Greetings,
I have been working on a comparison of a human endocrine cancer, matched with normal tissue from the same organ. The tissue was dissected by a pathologist, and is considered quite pure. We sequenced to 80x depth in the tumor 40x in the normal. Somatic variant calling was done with Varscan2 (samtools -q 1 to use only mapped reads, and the high confidence set). Indels and SNPs were filtered and annotated; we are looking at coding, non-synonymous mutations and splice site mutations. In our small cohort of 15 patients, we looked for those mutations that are in more than one tumor sample. Using this list, I was pretty surprised; about 1/2 the variants are found in dnSNP 1.3.7 and most in 1.3.1. About 1/4 are in the COSMIC database (although some of those are in dbSNP as well). I pressed on to manual verification in IGV.
The surprises continue; many of the sites called as a somatic mutation are in fact germline; there are more reads in the tumor, but often times in the normal the variant allele frequency is similar or the same. Many of the sites are in dbSNP. Many are in low-coverage regions.
I feel like I did what I could to get quality, somatic mutations out of varscan. I followed the entire GATK pipeline to indel-realign, recal, etc. I used only mapped reads in samtools when piping into varscan. And from varscan, we used the high confidence set. Yet everything is such a soft call... a 'somatic' mutation in one patient has some reads in the normal, and other samples have the variant as a polymorphism as well. I tried to use the preparation and variant calling pipeline to solve this problem, yet here I am at the end, feeling like I'm back to square one. Is there something obvious that I'm missing? (I have also used Mutect, Strelka, GATK, SomaticSniper, but the number of false positives seemed to be the least with Varscan2).

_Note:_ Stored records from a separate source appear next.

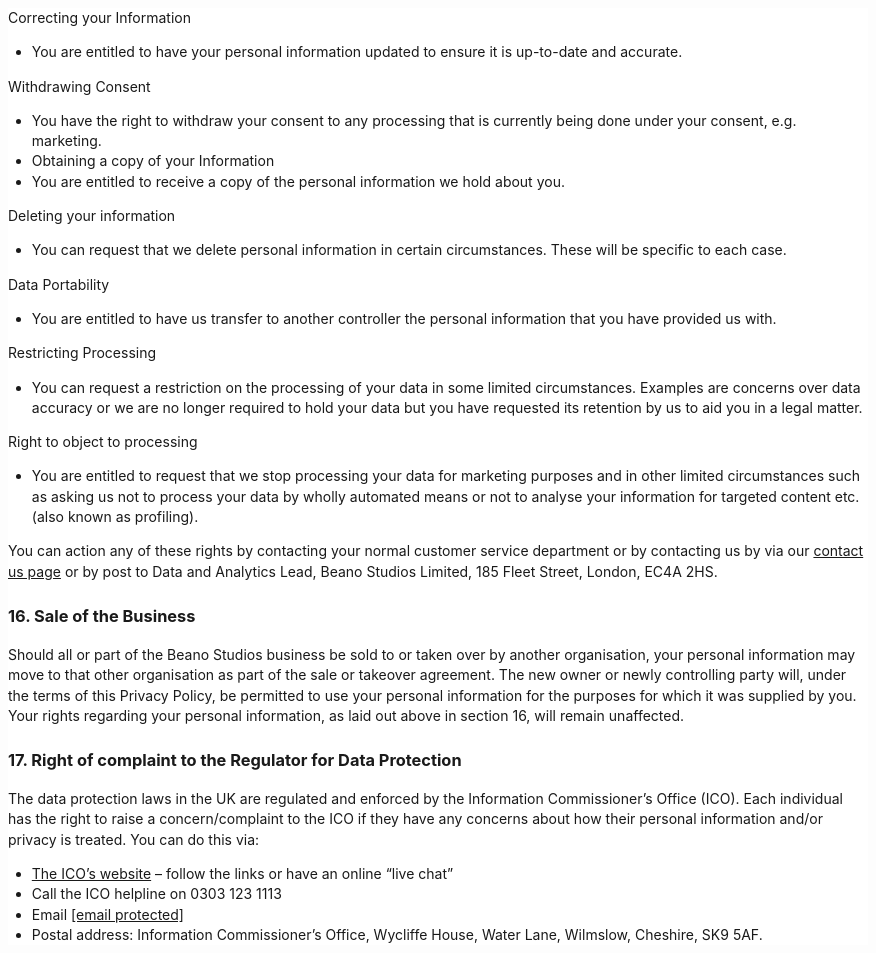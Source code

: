 Correcting your Information

* You are entitled to have your personal information updated to ensure it is up-to-date and accurate.

Withdrawing Consent

* You have the right to withdraw your consent to any processing that is currently being done under your consent, e.g. marketing.
* Obtaining a copy of your Information
* You are entitled to receive a copy of the personal information we hold about you.

Deleting your information

* You can request that we delete personal information in certain circumstances. These will be specific to each case.

Data Portability

* You are entitled to have us transfer to another controller the personal information that you have provided us with.

Restricting Processing

* You can request a restriction on the processing of your data in some limited circumstances. Examples are concerns over data accuracy or we are no longer required to hold your data but you have requested its retention by us to aid you in a legal matter.

Right to object to processing

* You are entitled to request that we stop processing your data for marketing purposes and in other limited circumstances such as asking us not to process your data by wholly automated means or not to analyse your information for targeted content etc. (also known as profiling).

You can action any of these rights by contacting your normal customer service department or by contacting us by via our [contact us page](https://www.beano.com/contact-us) or by post to Data and Analytics Lead, Beano Studios Limited, 185 Fleet Street, London, EC4A 2HS.

### 16\. Sale of the Business

Should all or part of the Beano Studios business be sold to or taken over by another organisation, your personal information may move to that other organisation as part of the sale or takeover agreement. The new owner or newly controlling party will, under the terms of this Privacy Policy, be permitted to use your personal information for the purposes for which it was supplied by you. Your rights regarding your personal information, as laid out above in section 16, will remain unaffected.

### 17\. Right of complaint to the Regulator for Data Protection

The data protection laws in the UK are regulated and enforced by the Information Commissioner’s Office (ICO). Each individual has the right to raise a concern/complaint to the ICO if they have any concerns about how their personal information and/or privacy is treated. You can do this via:

* [The ICO’s website](https://www.beano.com/external-link-warning?verify=1f4593adc5&to=https%3A%2F%2Fico.org.uk%2Fmake-a-complaint%2F) – follow the links or have an online “live chat”
* Call the ICO helpline on 0303 123 1113
* Email [\[email protected\]](https://www.beano.com/cdn-cgi/l/email-protection)
* Postal address: Information Commissioner’s Office, Wycliffe House, Water Lane, Wilmslow, Cheshire, SK9 5AF.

Thank you for the feedback, AOC
AOC,
I recently ran into a similar problem. I used MuTect to produce a somatic variant callset but noticed that many of the variants seem to come from reads with low mapping quality. After filtering for variant read MQ, the remaining variants seemed to be of high quality. We then went on to validation of the most interesting variants only to discover that many of those variants were due to systematic error in the sequencing technology; the variants which we thought were somatic were present at very low frequency in all samples (tumor and normal). To correct this in the future, we are filtering out variants in our somatic callset that are present in any normal sample or dbSNP. We are also annotating variants in high-GC regions, as the false positives seem to consistently come from those regions.
I would guess that many of your variants are likely due to systematic error as well, and the increased frequency of those variants in the tumor sample is due to chance rather than anything of biological significance. Probably the best and easiest solution is to filter out any called somatic variants present in any normal samples, although this may be a little drastic depending on what you are looking for.